§ **Work instruction**
Could you please output all of the data exactly, without the images?

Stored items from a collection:
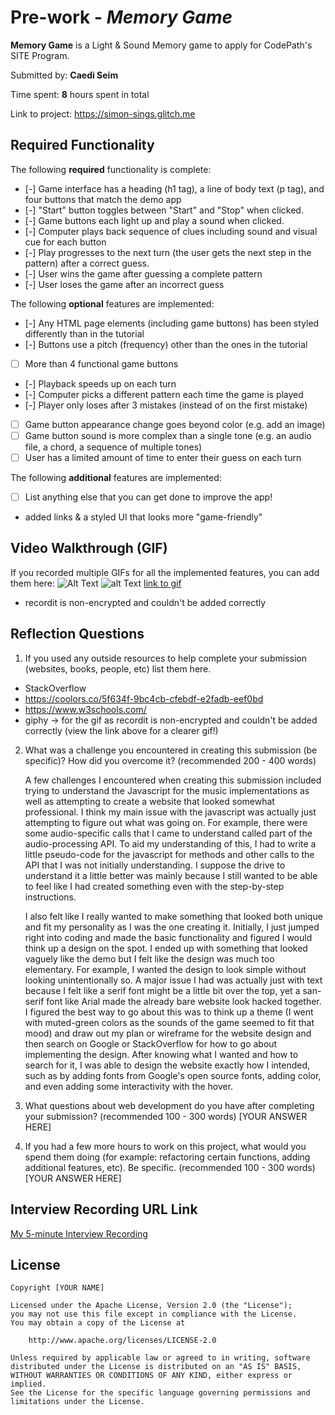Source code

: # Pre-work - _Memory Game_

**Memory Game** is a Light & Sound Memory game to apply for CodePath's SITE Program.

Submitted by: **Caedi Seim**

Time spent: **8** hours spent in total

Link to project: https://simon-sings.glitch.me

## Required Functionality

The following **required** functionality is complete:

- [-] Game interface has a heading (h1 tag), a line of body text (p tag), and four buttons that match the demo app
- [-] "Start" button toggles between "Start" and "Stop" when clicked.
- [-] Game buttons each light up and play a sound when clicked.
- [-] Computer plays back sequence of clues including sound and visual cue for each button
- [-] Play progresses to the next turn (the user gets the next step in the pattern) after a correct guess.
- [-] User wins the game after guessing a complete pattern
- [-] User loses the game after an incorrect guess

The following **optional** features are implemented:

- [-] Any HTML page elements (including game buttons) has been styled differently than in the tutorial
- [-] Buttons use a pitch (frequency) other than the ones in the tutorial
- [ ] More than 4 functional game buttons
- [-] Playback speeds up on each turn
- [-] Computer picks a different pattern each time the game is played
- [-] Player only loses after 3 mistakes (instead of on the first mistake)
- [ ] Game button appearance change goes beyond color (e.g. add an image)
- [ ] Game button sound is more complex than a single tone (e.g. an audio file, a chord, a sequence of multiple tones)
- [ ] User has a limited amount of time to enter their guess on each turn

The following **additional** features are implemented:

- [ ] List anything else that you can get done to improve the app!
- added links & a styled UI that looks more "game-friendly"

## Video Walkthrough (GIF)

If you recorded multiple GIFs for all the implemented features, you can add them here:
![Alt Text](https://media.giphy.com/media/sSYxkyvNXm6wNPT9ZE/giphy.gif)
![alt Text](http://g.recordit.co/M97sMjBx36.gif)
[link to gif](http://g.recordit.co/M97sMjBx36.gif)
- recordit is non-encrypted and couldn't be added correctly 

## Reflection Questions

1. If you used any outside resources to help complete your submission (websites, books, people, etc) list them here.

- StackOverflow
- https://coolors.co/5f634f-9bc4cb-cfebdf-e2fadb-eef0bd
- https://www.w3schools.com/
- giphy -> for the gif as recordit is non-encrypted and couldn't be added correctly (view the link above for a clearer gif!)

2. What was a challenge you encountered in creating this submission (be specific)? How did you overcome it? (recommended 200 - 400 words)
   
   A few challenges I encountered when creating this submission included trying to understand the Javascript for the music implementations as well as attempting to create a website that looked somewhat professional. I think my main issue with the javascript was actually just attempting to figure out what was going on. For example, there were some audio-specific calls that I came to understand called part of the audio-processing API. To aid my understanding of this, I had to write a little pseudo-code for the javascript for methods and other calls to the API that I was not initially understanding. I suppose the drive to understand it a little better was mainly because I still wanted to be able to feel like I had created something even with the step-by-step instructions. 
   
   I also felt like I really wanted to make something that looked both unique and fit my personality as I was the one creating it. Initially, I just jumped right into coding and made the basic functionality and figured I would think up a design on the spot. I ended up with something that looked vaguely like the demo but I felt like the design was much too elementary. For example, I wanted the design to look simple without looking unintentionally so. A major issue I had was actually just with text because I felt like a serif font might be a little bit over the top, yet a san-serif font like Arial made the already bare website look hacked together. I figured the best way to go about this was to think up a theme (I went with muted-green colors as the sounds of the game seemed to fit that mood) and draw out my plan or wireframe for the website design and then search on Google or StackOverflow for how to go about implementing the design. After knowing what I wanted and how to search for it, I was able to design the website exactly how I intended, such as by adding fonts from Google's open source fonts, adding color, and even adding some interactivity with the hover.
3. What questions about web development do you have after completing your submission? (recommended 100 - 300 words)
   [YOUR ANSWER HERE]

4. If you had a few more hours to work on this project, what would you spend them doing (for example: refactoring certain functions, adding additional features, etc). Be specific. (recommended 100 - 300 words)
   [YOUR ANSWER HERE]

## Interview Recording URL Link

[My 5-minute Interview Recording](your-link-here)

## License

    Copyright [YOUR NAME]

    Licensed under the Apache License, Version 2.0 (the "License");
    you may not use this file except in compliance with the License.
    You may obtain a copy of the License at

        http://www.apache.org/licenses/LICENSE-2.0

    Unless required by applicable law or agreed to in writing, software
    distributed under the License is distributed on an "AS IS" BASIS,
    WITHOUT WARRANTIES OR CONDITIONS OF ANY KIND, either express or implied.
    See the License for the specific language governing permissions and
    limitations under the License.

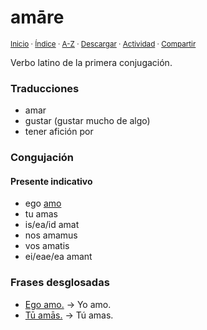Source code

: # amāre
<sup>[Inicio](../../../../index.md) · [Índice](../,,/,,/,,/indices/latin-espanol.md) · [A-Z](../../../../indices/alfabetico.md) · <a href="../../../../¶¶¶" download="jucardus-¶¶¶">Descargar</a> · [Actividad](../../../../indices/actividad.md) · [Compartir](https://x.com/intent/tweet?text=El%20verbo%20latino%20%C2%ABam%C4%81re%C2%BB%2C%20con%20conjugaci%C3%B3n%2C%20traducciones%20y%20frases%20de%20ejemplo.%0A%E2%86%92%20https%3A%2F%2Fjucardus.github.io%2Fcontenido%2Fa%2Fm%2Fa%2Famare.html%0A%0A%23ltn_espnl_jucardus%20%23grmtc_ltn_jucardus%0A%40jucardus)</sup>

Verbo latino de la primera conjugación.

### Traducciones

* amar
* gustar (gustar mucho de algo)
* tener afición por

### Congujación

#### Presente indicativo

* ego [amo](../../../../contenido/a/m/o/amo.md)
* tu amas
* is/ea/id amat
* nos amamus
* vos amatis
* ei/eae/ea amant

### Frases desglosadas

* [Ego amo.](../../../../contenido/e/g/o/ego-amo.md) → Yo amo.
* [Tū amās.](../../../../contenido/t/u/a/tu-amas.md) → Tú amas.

§ **Exercise solution**
Source code

: # Pre-work - _Memory Game_

**Memory Game** is a Light & Sound Memory game to apply for CodePath's SITE Program.

Submitted by: **Caedi Seim**

Time spent: **8** hours spent in total

Link to project: https://simon-sings.glitch.me

## Required Functionality

The following **required** functionality is complete:

- [-] Game interface has a heading (h1 tag), a line of body text (p tag), and four buttons that match the demo app
- [-] "Start" button toggles between "Start" and "Stop" when clicked.
- [-] Game buttons each light up and play a sound when clicked.
- [-] Computer plays back sequence of clues including sound and visual cue for each button
- [-] Play progresses to the next turn (the user gets the next step in the pattern) after a correct guess.
- [-] User wins the game after guessing a complete pattern
- [-] User loses the game after an incorrect guess

The following **optional** features are implemented:

- [-] Any HTML page elements (including game buttons) has been styled differently than in the tutorial
- [-] Buttons use a pitch (frequency) other than the ones in the tutorial
- [ ] More than 4 functional game buttons
- [-] Playback speeds up on each turn
- [-] Computer picks a different pattern each time the game is played
- [-] Player only loses after 3 mistakes (instead of on the first mistake)
- [ ] Game button appearance change goes beyond color (e.g. add an image)
- [ ] Game button sound is more complex than a single tone (e.g. an audio file, a chord, a sequence of multiple tones)
- [ ] User has a limited amount of time to enter their guess on each turn

The following **additional** features are implemented:

- [ ] List anything else that you can get done to improve the app!
- added links & a styled UI that looks more "game-friendly"

## Video Walkthrough (GIF)

If you recorded multiple GIFs for all the implemented features, you can add them here:
![Alt Text](https://media.giphy.com/media/sSYxkyvNXm6wNPT9ZE/giphy.gif)
![alt Text](http://g.recordit.co/M97sMjBx36.gif)
[link to gif](http://g.recordit.co/M97sMjBx36.gif)
- recordit is non-encrypted and couldn't be added correctly 

## Reflection Questions

1. If you used any outside resources to help complete your submission (websites, books, people, etc) list them here.

- StackOverflow
- https://coolors.co/5f634f-9bc4cb-cfebdf-e2fadb-eef0bd
- https://www.w3schools.com/
- giphy -> for the gif as recordit is non-encrypted and couldn't be added correctly (view the link above for a clearer gif!)

2. What was a challenge you encountered in creating this submission (be specific)? How did you overcome it? (recommended 200 - 400 words)
   
   A few challenges I encountered when creating this submission included trying to understand the Javascript for the music implementations as well as attempting to create a website that looked somewhat professional. I think my main issue with the javascript was actually just attempting to figure out what was going on. For example, there were some audio-specific calls that I came to understand called part of the audio-processing API. To aid my understanding of this, I had to write a little pseudo-code for the javascript for methods and other calls to the API that I was not initially understanding. I suppose the drive to understand it a little better was mainly because I still wanted to be able to feel like I had created something even with the step-by-step instructions. 
   
   I also felt like I really wanted to make something that looked both unique and fit my personality as I was the one creating it. Initially, I just jumped right into coding and made the basic functionality and figured I would think up a design on the spot. I ended up with something that looked vaguely like the demo but I felt like the design was much too elementary. For example, I wanted the design to look simple without looking unintentionally so. A major issue I had was actually just with text because I felt like a serif font might be a little bit over the top, yet a san-serif font like Arial made the already bare website look hacked together. I figured the best way to go about this was to think up a theme (I went with muted-green colors as the sounds of the game seemed to fit that mood) and draw out my plan or wireframe for the website design and then search on Google or StackOverflow for how to go about implementing the design. After knowing what I wanted and how to search for it, I was able to design the website exactly how I intended, such as by adding fonts from Google's open source fonts, adding color, and even adding some interactivity with the hover.
3. What questions about web development do you have after completing your submission? (recommended 100 - 300 words)
   [YOUR ANSWER HERE]

4. If you had a few more hours to work on this project, what would you spend them doing (for example: refactoring certain functions, adding additional features, etc). Be specific. (recommended 100 - 300 words)
   [YOUR ANSWER HERE]

## Interview Recording URL Link

[My 5-minute Interview Recording](your-link-here)

## License

    Copyright [YOUR NAME]

    Licensed under the Apache License, Version 2.0 (the "License");
    you may not use this file except in compliance with the License.
    You may obtain a copy of the License at

        http://www.apache.org/licenses/LICENSE-2.0

    Unless required by applicable law or agreed to in writing, software
    distributed under the License is distributed on an "AS IS" BASIS,
    WITHOUT WARRANTIES OR CONDITIONS OF ANY KIND, either express or implied.
    See the License for the specific language governing permissions and
    limitations under the License.

Source code

: # amāre
<sup>[Inicio](../../../../index.md) · [Índice](../,,/,,/,,/indices/latin-espanol.md) · [A-Z](../../../../indices/alfabetico.md) · <a href="../../../../¶¶¶" download="jucardus-¶¶¶">Descargar</a> · [Actividad](../../../../indices/actividad.md) · [Compartir](https://x.com/intent/tweet?text=El%20verbo%20latino%20%C2%ABam%C4%81re%C2%BB%2C%20con%20conjugaci%C3%B3n%2C%20traducciones%20y%20frases%20de%20ejemplo.%0A%E2%86%92%20https%3A%2F%2Fjucardus.github.io%2Fcontenido%2Fa%2Fm%2Fa%2Famare.html%0A%0A%23ltn_espnl_jucardus%20%23grmtc_ltn_jucardus%0A%40jucardus)</sup>

Verbo latino de la primera conjugación.

### Traducciones

* amar
* gustar (gustar mucho de algo)
* tener afición por

### Congujación

#### Presente indicativo

* ego [amo](../../../../contenido/a/m/o/amo.md)
* tu amas
* is/ea/id amat
* nos amamus
* vos amatis
* ei/eae/ea amant

### Frases desglosadas

* [Ego amo.](../../../../contenido/e/g/o/ego-amo.md) → Yo amo.
* [Tū amās.](../../../../contenido/t/u/a/tu-amas.md) → Tú amas.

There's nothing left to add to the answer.